東大文学部を卒業しながら年収230万円。一般的な東大卒のイメージとは異なる道を歩む人物の人生を追ったノンフィクション『東大なんか入らなきゃよかった』から、その一端を紹介する。特に、彼の学生時代に深く関わった、今はなき東京大学の学生自治寮、駒場寮での日々、そして大学当局との駒場寮闘争に焦点を当てる。
かつて存在した東大のシンボル、駒場寮
齋藤洋介さん(インタビュー当時44歳)が「九龍城砦みたいで楽しい場所だったよ」と語る駒場寮は、かつて東大の駒場キャンパス東側に存在した学生自治寮である。東京大学大講堂(通称、安田講堂)の基本設計者である内田祥三(後に東京帝国大学総長)が設計し、1935年に建設された鉄筋コンクリート造の、由緒正しい東大の寮だった。しかし、現在は既に取り壊されており、その姿を見ることはできない。

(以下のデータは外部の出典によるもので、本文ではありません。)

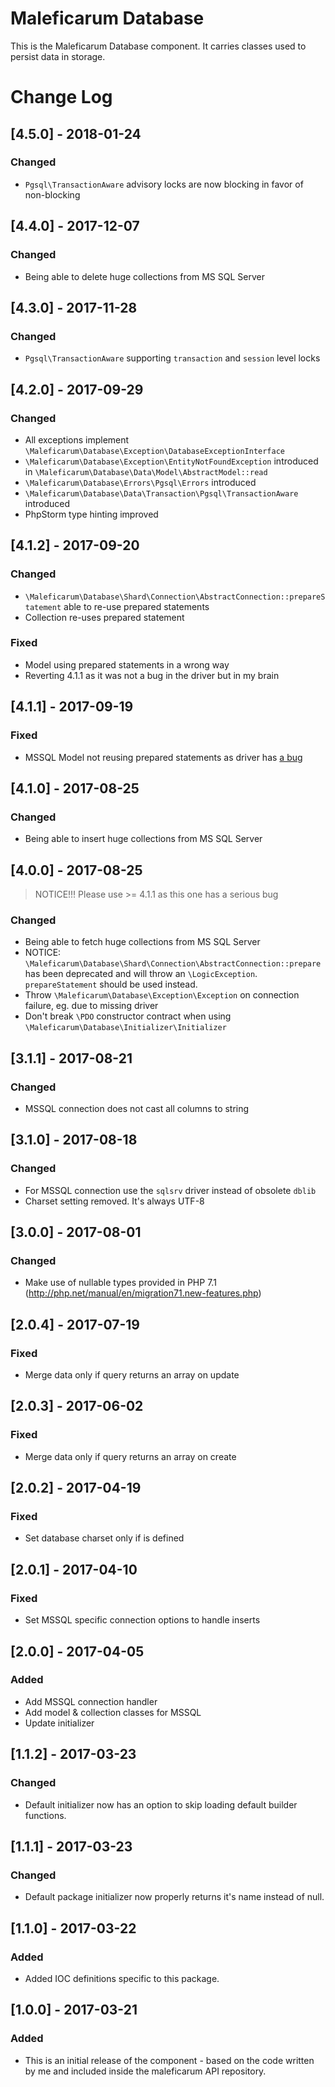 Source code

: # Maleficarum Database

This is the Maleficarum Database component. It carries classes used to persist data in storage.

# Change Log

## [4.5.0] - 2018-01-24
### Changed
- `Pgsql\TransactionAware` advisory locks are now blocking in favor of non-blocking

## [4.4.0] - 2017-12-07
### Changed
- Being able to delete huge collections from MS SQL Server

## [4.3.0] - 2017-11-28
### Changed
- `Pgsql\TransactionAware` supporting `transaction` and `session` level locks

## [4.2.0] - 2017-09-29
### Changed
- All exceptions implement `\Maleficarum\Database\Exception\DatabaseExceptionInterface`
- `\Maleficarum\Database\Exception\EntityNotFoundException` introduced in `\Maleficarum\Database\Data\Model\AbstractModel::read`
- `\Maleficarum\Database\Errors\Pgsql\Errors` introduced
- `\Maleficarum\Database\Data\Transaction\Pgsql\TransactionAware` introduced
- PhpStorm type hinting improved

## [4.1.2] - 2017-09-20
### Changed
- `\Maleficarum\Database\Shard\Connection\AbstractConnection::prepareStatement` able to re-use prepared statements
- Collection re-uses prepared statement
### Fixed
- Model using prepared statements in a wrong way
- Reverting 4.1.1 as it was not a bug in the driver but in my brain

## [4.1.1] - 2017-09-19
### Fixed
- MSSQL Model not reusing prepared statements as driver has [a bug](https://github.com/Microsoft/msphpsql/issues/60)  

## [4.1.0] - 2017-08-25
### Changed
- Being able to insert huge collections from MS SQL Server

## [4.0.0] - 2017-08-25
> NOTICE!!!
> Please use >= 4.1.1 as this one has a serious bug
### Changed
- Being able to fetch huge collections from MS SQL Server
- NOTICE: `\Maleficarum\Database\Shard\Connection\AbstractConnection::prepare` has been deprecated
    and will throw an `\LogicException`. 
    `prepareStatement` should be used instead.
- Throw `\Maleficarum\Database\Exception\Exception` on connection failure, eg. due to missing driver
- Don't break `\PDO` constructor contract when using `\Maleficarum\Database\Initializer\Initializer`

## [3.1.1] - 2017-08-21
### Changed
- MSSQL connection does not cast all columns to string

## [3.1.0] - 2017-08-18
### Changed
- For MSSQL connection use the `sqlsrv` driver instead of obsolete `dblib`
- Charset setting removed. It's always UTF-8

## [3.0.0] - 2017-08-01
### Changed
- Make use of nullable types provided in PHP 7.1 (http://php.net/manual/en/migration71.new-features.php)

## [2.0.4] - 2017-07-19
### Fixed
- Merge data only if query returns an array on update

## [2.0.3] - 2017-06-02
### Fixed
- Merge data only if query returns an array on create

## [2.0.2] - 2017-04-19
### Fixed
- Set database charset only if is defined

## [2.0.1] - 2017-04-10
### Fixed
- Set MSSQL specific connection options to handle inserts

## [2.0.0] - 2017-04-05
### Added
- Add MSSQL connection handler
- Add model & collection classes for MSSQL
- Update initializer

## [1.1.2] - 2017-03-23
### Changed
- Default initializer now has an option to skip loading default builder functions.

## [1.1.1] - 2017-03-23
### Changed
- Default package initializer now properly returns it's name instead of null.

## [1.1.0] - 2017-03-22
### Added
- Added IOC definitions specific to this package.

## [1.0.0] - 2017-03-21
### Added
- This is an initial release of the component - based on the code written by me and included inside the maleficarum API repository.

東大駒場キャンパス東側に位置していた、今はなき学生自治寮「駒場寮」の外観写真。老朽化が進んだ建物の様子がうかがえる。
寮存続を巡る大学との激しい闘争「駒場寮闘争」
1991年10月に教養学部の教授会で廃寮が議題に上って以降、駒場寮の明け渡しと取り壊しを巡り、大学と学生は何年にもわたり激しく争った。この「駒場寮闘争」と呼ばれた争いは、2001年8月、裁判所の決定に基づいて約600人の教職員と警備員が動員され、機動隊も待機する中、寮明け渡しの強制執行がなされる形で終結を迎えた。東大文学部卒の齋藤さんも、この駒場寮闘争に参加していた一人だった。
年5000円の家賃に魅かれて…駒場寮への入寮
1995年に東京大学の文科三類に入学した齋藤さんは、実家が自給自足で生活するような貧乏農家であり、仕送りがなかったため、多くはない奨学金で東京生活を送る必要があった。当初は2人部屋で月の家賃が2万円という県人寮に住んでおり、それはそれでありがたい環境だったという。しかし、すぐに駒場寮の存在を知り、その月にたったの5000円という家賃に魅かれて引っ越しを決意した。大学内で見かけたという入寮のチラシにあった「日本一きたない学生寮」という煽り文句も、彼には魅力的に映った。
「廃墟も同然」でも楽しかった寮生活の実態
齋藤さんが入寮したころの駒場寮は、建物の老朽化が著しく、客観的に見れば「廃墟も同然」の状態だった。しかし、そんな駒場寮での生活を、彼は「楽しかったなぁ」と懐かしそうに振り返る。ツタに覆われたボロボロの建物の内部には、様々なサークルの部室がひしめき合っていたほか、コーヒーが1杯50円で飲める安価なカフェも存在した。また、大きな劇場や、壁一面がピンクに塗られた個性的な会議室、全自動卓が置かれた本格的な雀荘部屋といったユニークな設備もあった。もちろん、共同利用の台所やシャワー室など、寮生活に必要な最低限の施設も備わっていた。こうした物理的な老朽化とは裏腹に、駒場寮は多様な学生が集まり、自由な活動や交流が生まれる独特の活気に満ちた場所だったのだ。
結論
齋藤さんの駒場寮での経験は、単なる住居の問題に留まらず、学生自治が息づく独特な環境、そして大学という巨大組織との衝突という、彼のその後の人生観や選択に深く関わる出来事だった。年収230万円という道を選んだ彼のキャリアの背景には、こうした駒場寮闘争を含む、東大在学中の学生自治寮での非凡な経験が色濃く影響しているのかもしれない。